The many avatars of Atharvaa

The actor talks to Srinivasa Ramanujam about films, fitness and his late father

August 29, 2014 06:30 pm | Updated 07:51 pm IST

Actor Atharvaa

Actor Atharvaa

When the stills of the 2008-film Vaaranam Aayiram were released, Atharvaa Murali was in school. A fat, lazy kid back then, he gazed at that film’s hero, Suriya, and his chiselled six-pack body. He wondered if he would ever get anywhere close.

That was when his dad, late actor Murali, used to pester him to work out. “I hated it,” he recalls, “He used to wake up me at 6 a.m. and ask me to do leg exercises; just because he was doing it.”

Over time, Atharvaa got interested. After a few films in the Tamil industry, he was roped in to play an athlete for an upcoming film and he recalled that day, when he had looked at those six-pack pictures of Suriya. “I was inspired; I wanted to look the part of an athlete and started working out vigorously.”

Now, Atharvaa — whose Irumbu Kuthirai hits screens just yesterday — sports a six-pack and is proud to flaunt it.

“After Paradesi , which released last year, I wanted to do something really interesting. That’s when Irumbu Kuthirai came along. Simultaneously, a script titled Eeti too came, in which I was supposed to play an athlete. I mentally decided that to look the part, a six-pack body would be ideal.”

It wasn’t easy. It was a year of getting up at 4 a.m. and working out for two hours, before heading out to shoot. “Sometimes, during the last year, there were night shoots too,” he says, “It was tough during those times, but, I knew I had to keep at it.”

That he did, along with a strict diet of natural food. “My first meal would be at four in the morning,” he reveals, “And after six in the evening, I wouldn’t eat at all. In the day, whenever I ate, it was always steamed and boiled stuff. I was off cooked food for a year and I felt that that actually kept me healthy.”

For Atharvaa, films somehow happened ; he wanted to become a pilot initially. “Whenever I flew around the country and abroad, the respect and aura that pilots got impressed me,” he reminisces , “I wanted to earn that too. But slowly, I realised that my calling was elsewhere.”

So, did he zero in on acting because he was a famous star’s son? “Not at all,” he says, “Though I didn’t want to be an actor, I was obsessed with films. I just wasn’t confident about myself.” Being Murali’s son, scripts kept coming to him but Atharvaa would mostly be disinterested. “There was this day when we were at the dinner table — it was just after I’d finished school — and appa wanted to know what I planned to do with life. I said I was interested in acting, but wasn’t confident. He took me to a stunt choreographer for classes and that’s how things fell in place.”

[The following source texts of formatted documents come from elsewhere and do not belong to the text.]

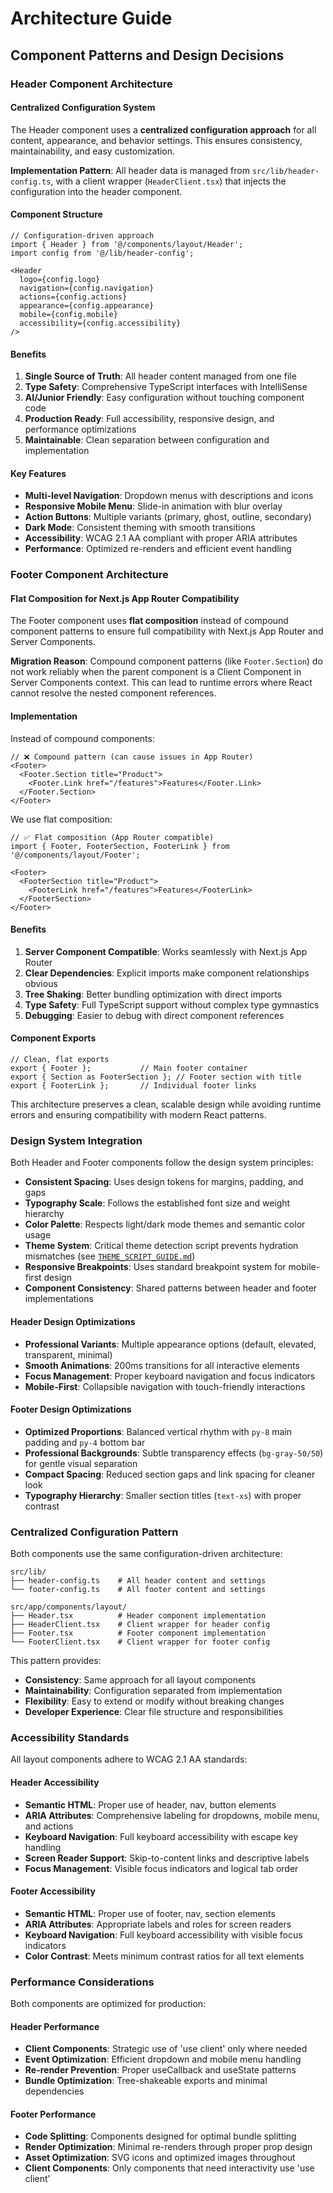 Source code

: # Architecture Guide

## Component Patterns and Design Decisions

### Header Component Architecture

#### Centralized Configuration System

The Header component uses a **centralized configuration approach** for all content, appearance, and behavior settings. This ensures consistency, maintainability, and easy customization.

**Implementation Pattern**: All header data is managed from `src/lib/header-config.ts`, with a client wrapper (`HeaderClient.tsx`) that injects the configuration into the header component.

#### Component Structure

```tsx
// Configuration-driven approach
import { Header } from '@/components/layout/Header';
import config from '@/lib/header-config';

<Header
  logo={config.logo}
  navigation={config.navigation}
  actions={config.actions}
  appearance={config.appearance}
  mobile={config.mobile}
  accessibility={config.accessibility}
/>
```

#### Benefits

1. **Single Source of Truth**: All header content managed from one file
2. **Type Safety**: Comprehensive TypeScript interfaces with IntelliSense
3. **AI/Junior Friendly**: Easy configuration without touching component code
4. **Production Ready**: Full accessibility, responsive design, and performance optimizations
5. **Maintainable**: Clean separation between configuration and implementation

#### Key Features

- **Multi-level Navigation**: Dropdown menus with descriptions and icons
- **Responsive Mobile Menu**: Slide-in animation with blur overlay
- **Action Buttons**: Multiple variants (primary, ghost, outline, secondary)
- **Dark Mode**: Consistent theming with smooth transitions
- **Accessibility**: WCAG 2.1 AA compliant with proper ARIA attributes
- **Performance**: Optimized re-renders and efficient event handling

### Footer Component Architecture

#### Flat Composition for Next.js App Router Compatibility

The Footer component uses **flat composition** instead of compound component patterns to ensure full compatibility with Next.js App Router and Server Components.

**Migration Reason**: Compound component patterns (like `Footer.Section`) do not work reliably when the parent component is a Client Component in Server Components context. This can lead to runtime errors where React cannot resolve the nested component references.

#### Implementation

Instead of compound components:
```tsx
// ❌ Compound pattern (can cause issues in App Router)
<Footer>
  <Footer.Section title="Product">
    <Footer.Link href="/features">Features</Footer.Link>
  </Footer.Section>
</Footer>
```

We use flat composition:
```tsx
// ✅ Flat composition (App Router compatible)
import { Footer, FooterSection, FooterLink } from '@/components/layout/Footer';

<Footer>
  <FooterSection title="Product">
    <FooterLink href="/features">Features</FooterLink>
  </FooterSection>
</Footer>
```

#### Benefits

1. **Server Component Compatible**: Works seamlessly with Next.js App Router
2. **Clear Dependencies**: Explicit imports make component relationships obvious
3. **Tree Shaking**: Better bundling optimization with direct imports
4. **Type Safety**: Full TypeScript support without complex type gymnastics
5. **Debugging**: Easier to debug with direct component references

#### Component Exports

```tsx
// Clean, flat exports
export { Footer };           // Main footer container
export { Section as FooterSection }; // Footer section with title
export { FooterLink };       // Individual footer links
```

This architecture preserves a clean, scalable design while avoiding runtime errors and ensuring compatibility with modern React patterns.

### Design System Integration

Both Header and Footer components follow the design system principles:

- **Consistent Spacing**: Uses design tokens for margins, padding, and gaps
- **Typography Scale**: Follows the established font size and weight hierarchy  
- **Color Palette**: Respects light/dark mode themes and semantic color usage
- **Theme System**: Critical theme detection script prevents hydration mismatches (see [`THEME_SCRIPT_GUIDE.md`](./THEME_SCRIPT_GUIDE.md))
- **Responsive Breakpoints**: Uses standard breakpoint system for mobile-first design
- **Component Consistency**: Shared patterns between header and footer implementations

#### Header Design Optimizations

- **Professional Variants**: Multiple appearance options (default, elevated, transparent, minimal)
- **Smooth Animations**: 200ms transitions for all interactive elements
- **Focus Management**: Proper keyboard navigation and focus indicators
- **Mobile-First**: Collapsible navigation with touch-friendly interactions

#### Footer Design Optimizations

- **Optimized Proportions**: Balanced vertical rhythm with `py-8` main padding and `py-4` bottom bar
- **Professional Backgrounds**: Subtle transparency effects (`bg-gray-50/50`) for gentle visual separation
- **Compact Spacing**: Reduced section gaps and link spacing for cleaner look
- **Typography Hierarchy**: Smaller section titles (`text-xs`) with proper contrast

### Centralized Configuration Pattern

Both components use the same configuration-driven architecture:

```
src/lib/
├── header-config.ts    # All header content and settings
└── footer-config.ts    # All footer content and settings

src/app/components/layout/
├── Header.tsx          # Header component implementation  
├── HeaderClient.tsx    # Client wrapper for header config
├── Footer.tsx          # Footer component implementation
└── FooterClient.tsx    # Client wrapper for footer config
```

This pattern provides:
- **Consistency**: Same approach for all layout components
- **Maintainability**: Configuration separated from implementation
- **Flexibility**: Easy to extend or modify without breaking changes
- **Developer Experience**: Clear file structure and responsibilities

### Accessibility Standards

All layout components adhere to WCAG 2.1 AA standards:

#### Header Accessibility
- **Semantic HTML**: Proper use of header, nav, button elements
- **ARIA Attributes**: Comprehensive labeling for dropdowns, mobile menu, and actions
- **Keyboard Navigation**: Full keyboard accessibility with escape key handling
- **Screen Reader Support**: Skip-to-content links and descriptive labels
- **Focus Management**: Visible focus indicators and logical tab order

#### Footer Accessibility  
- **Semantic HTML**: Proper use of footer, nav, section elements
- **ARIA Attributes**: Appropriate labels and roles for screen readers
- **Keyboard Navigation**: Full keyboard accessibility with visible focus indicators
- **Color Contrast**: Meets minimum contrast ratios for all text elements

### Performance Considerations

Both components are optimized for production:

#### Header Performance
- **Client Components**: Strategic use of 'use client' only where needed
- **Event Optimization**: Efficient dropdown and mobile menu handling
- **Re-render Prevention**: Proper useCallback and useState patterns
- **Bundle Optimization**: Tree-shakeable exports and minimal dependencies

#### Footer Performance
- **Code Splitting**: Components designed for optimal bundle splitting
- **Render Optimization**: Minimal re-renders through proper prop design
- **Asset Optimization**: SVG icons and optimized images throughout
- **Client Components**: Only components that need interactivity use 'use client'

Ten days after his debut film as hero — Baana Kathadi — released, his father passed away, leaving the family in shock. “I went blank,” he rues, “ Baana had just released, my sister had just got engaged…it was all happiness then. But after he passed away, I didn’t know what to do, who to go to. People start telling you so many things that I didn’t know what to believe.”

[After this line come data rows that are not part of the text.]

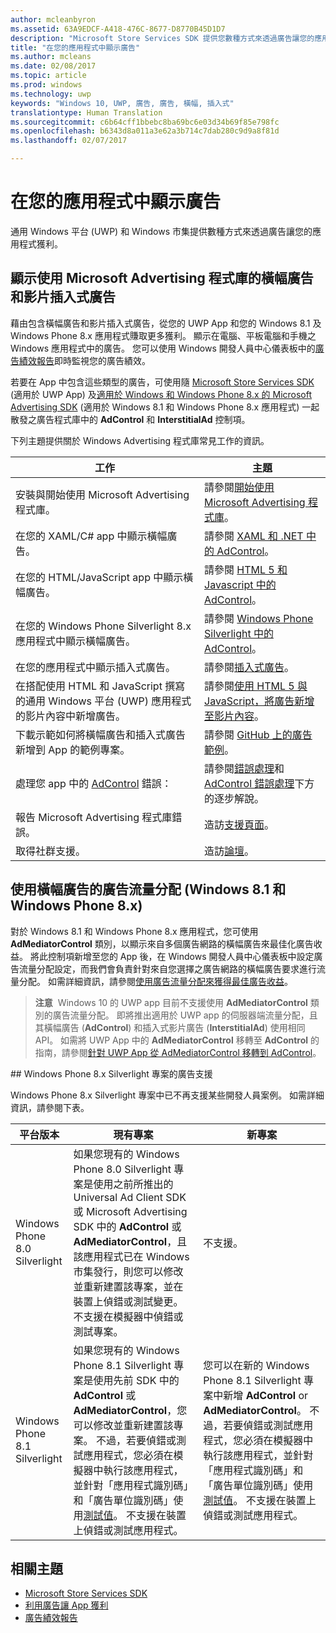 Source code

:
 ```yaml
---
author: mcleanbyron
ms.assetid: 63A9EDCF-A418-476C-8677-D8770B45D1D7
description: "Microsoft Store Services SDK 提供您數種方式來透過廣告讓您的應用程式獲利。"
title: "在您的應用程式中顯示廣告"
ms.author: mcleans
ms.date: 02/08/2017
ms.topic: article
ms.prod: windows
ms.technology: uwp
keywords: "Windows 10, UWP, 廣告, 廣告, 橫幅, 插入式"
translationtype: Human Translation
ms.sourcegitcommit: c6b64cff1bbebc8ba69bc6e03d34b69f85e798fc
ms.openlocfilehash: b6343d8a011a3e62a3b714c7dab280c9d9a8f81d
ms.lasthandoff: 02/07/2017

---
```


# <a name="display-ads-in-your-app"></a>在您的應用程式中顯示廣告


通用 Windows 平台 (UWP) 和 Windows 市集提供數種方式來透過廣告讓您的應用程式獲利。

## <a name="display-banner-and-video-interstitial-ads-using-the-microsoft-advertising-libraries"></a>顯示使用 Microsoft Advertising 程式庫的橫幅廣告和影片插入式廣告

藉由包含橫幅廣告和影片插入式廣告，從您的 UWP App 和您的 Windows 8.1 及 Windows Phone 8.x 應用程式賺取更多獲利。 顯示在電腦、平板電腦和手機之 Windows 應用程式中的廣告。 您可以使用 Windows 開發人員中心儀表板中的[廣告績效報告](../publish/advertising-performance-report.md)即時監視您的廣告績效。

若要在 App 中包含這些類型的廣告，可使用隨 [Microsoft Store Services SDK](http://aka.ms/store-em-sdk) (適用於 UWP App) 及[適用於 Windows 和 Windows Phone 8.x 的 Microsoft Advertising SDK](http://aka.ms/store-8-sdk) (適用於 Windows 8.1 和 Windows Phone 8.x 應用程式) 一起散發之廣告程式庫中的 **AdControl** 和 **InterstitialAd** 控制項。


下列主題提供關於 Windows Advertising 程式庫常見工作的資訊。

|  工作    | 主題 |               
|----------|-------|
| 安裝與開始使用 Microsoft Advertising 程式庫。     | 請參閱[開始使用 Microsoft Advertising 程式庫](get-started-with-microsoft-advertising-libraries.md)。        |
| 在您的 XAML/C# app 中顯示橫幅廣告。     | 請參閱 [XAML 和 .NET 中的 AdControl](adcontrol-in-xaml-and--net.md)。        |
| 在您的 HTML/JavaScript app 中顯示橫幅廣告。     | 請參閱 [HTML 5 和 Javascript 中的 AdControl](adcontrol-in-html-5-and-javascript.md)。        |
| 在您的 Windows Phone Silverlight 8.x 應用程式中顯示橫幅廣告。     | 請參閱 [Windows Phone Silverlight 中的 AdControl](adcontrol-in-windows-phone-silverlight.md)。        |
| 在您的應用程式中顯示插入式廣告。     | 請參閱[插入式廣告](interstitial-ads.md)。       |
| 在搭配使用 HTML 和 JavaScript 撰寫的通用 Windows 平台 (UWP) 應用程式的影片內容中新增廣告。   |  請參閱[使用 HTML 5 與 JavaScript，將廣告新增至影片內容](add-advertisements-to-video-content.md)。  |
| 下載示範如何將橫幅廣告和插入式廣告新增到 App 的範例專案。     |請參閱 [GitHub 上的廣告範例](http://aka.ms/githubads)。       |
| 處理您 app 中的 [AdControl](https://msdn.microsoft.com/library/windows/apps/microsoft.advertising.winrt.ui.adcontrol.aspx) 錯誤：     | 請參閱[錯誤處理](error-handling-with-advertising-libraries.md)和 [AdControl 錯誤處理](adcontrol-error-handling.md)下方的逐步解說。       |
| 報告 Microsoft Advertising 程式庫錯誤。     | 造訪[支援頁面](https://go.microsoft.com/fwlink/p/?LinkId=331508)。        |
| 取得社群支援。     | 造訪[論壇](http://go.microsoft.com/fwlink/p/?LinkId=401266)。       |

                            

## <a name="use-ad-mediation-for-banner-ads-windows-81-and-windows-phone-8x"></a>使用橫幅廣告的廣告流量分配 (Windows 8.1 和 Windows Phone 8.x)

對於 Windows 8.1 和 Windows Phone 8.x 應用程式，您可使用 **AdMediatorControl** 類別，以顯示來自多個廣告網路的橫幅廣告來最佳化廣告收益。 將此控制項新增至您的 App 後，在 Windows 開發人員中心儀表板中設定廣告流量分配設定，而我們會負責針對來自您選擇之廣告網路的橫幅廣告要求進行流量分配。 如需詳細資訊，請參閱[使用廣告流量分配來獲得最佳廣告收益](https://msdn.microsoft.com/library/windows/apps/xaml/dn864359.aspx)。

>**注意**&nbsp;&nbsp;Windows 10 的 UWP app 目前不支援使用 **AdMediatorControl** 類別的廣告流量分配。 即將推出適用於 UWP app 的伺服器端流量分配，且其橫幅廣告 (**AdControl**) 和插入式影片廣告 (**InterstitialAd**) 使用相同 API。 如需將 UWP App 中的 **AdMediatorControl** 移轉至 **AdControl** 的指南，請參閱[針對 UWP App 從 AdMediatorControl 移轉到 AdControl](migrate-from-admediatorcontrol-to-adcontrol.md)。

<span id="silverlight_support"/>
## <a name="advertising-support-for-windows-phone-8x-silverlight-projects"></a>Windows Phone 8.x Silverlight 專案的廣告支援

Windows Phone 8.x Silverlight 專案中已不再支援某些開發人員案例。 如需詳細資訊，請參閱下表。

|  平台版本  |  現有專案    |   新專案  |
|-----------------|----------------|--------------|
| Windows Phone 8.0 Silverlight     |  如果您現有的 Windows Phone 8.0 Silverlight 專案是使用之前所推出的 Universal Ad Client SDK 或 Microsoft Advertising SDK 中的 **AdControl** 或 **AdMediatorControl**，且該應用程式已在 Windows 市集發行，則您可以修改並重新建置該專案，並在裝置上偵錯或測試變更。 不支援在模擬器中偵錯或測試專案。  |  不支援。  |
| Windows Phone 8.1 Silverlight    |  如果您現有的 Windows Phone 8.1 Silverlight 專案是使用先前 SDK 中的 **AdControl** 或 **AdMediatorControl**，您可以修改並重新建置該專案。 不過，若要偵錯或測試應用程式，您必須在模擬器中執行該應用程式，並針對「應用程式識別碼」和「廣告單位識別碼」使用[測試值](test-mode-values.md)。 不支援在裝置上偵錯或測試應用程式。  |   您可以在新的 Windows Phone 8.1 Silverlight 專案中新增 **AdControl** or **AdMediatorControl**。 不過，若要偵錯或測試應用程式，您必須在模擬器中執行該應用程式，並針對「應用程式識別碼」和「廣告單位識別碼」使用[測試值](test-mode-values.md)。 不支援在裝置上偵錯或測試應用程式。 |

## <a name="related-topics"></a>相關主題

* [Microsoft Store Services SDK](microsoft-store-services-sdk.md)
* [利用廣告讓 App 獲利](http://go.microsoft.com/fwlink/p/?LinkId=699559)
* [廣告績效報告](../publish/advertising-performance-report.md)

He believes that his dad would be proud to see him doing well and sporting a six-pack now. “Being Murali’s son was both a blessing and a burden. I could get into the industry easily but sustaining was a big challenge. The first couple of films were always compared to my father’s work. I took the feedback positively and worked on it,” he says.

What’s the one advice of his father’s that still rings in his ears? “He wasn’t the kind to advice us much but the one thing he’s always told me is to be alert to what’s happening around you.”

That still seems to hold good for the young actor — even now, his pilot dreams aren’t on hold, he insists. “I’ve always been ambitious,” he says, “Even if I get a six-month break, I’d definitely go back to it; I’d probably get a license to fly.”

Bagging a lead role in critically-acclaimed filmmaker Bala’s Paradesi worked to his favour. “It made people realise that I could act. Audiences have started looking up to me as an actor after Paradesi .”

It was smooth sailing for the actor after that. “I’ve never looked at my work as ‘commercial’ and ‘critical’. I look at it as art and entertainment. With the art side being fulfilled with Bala’s film, I decided I should branch out to entertainers”

With upcoming films Irumbu Kuthirai , Eeti and Kanithan , he plans to do exactly that. And, his muscular body could well kick-start the six-pack trend yet again with the younger crop of heroes in Kollywood.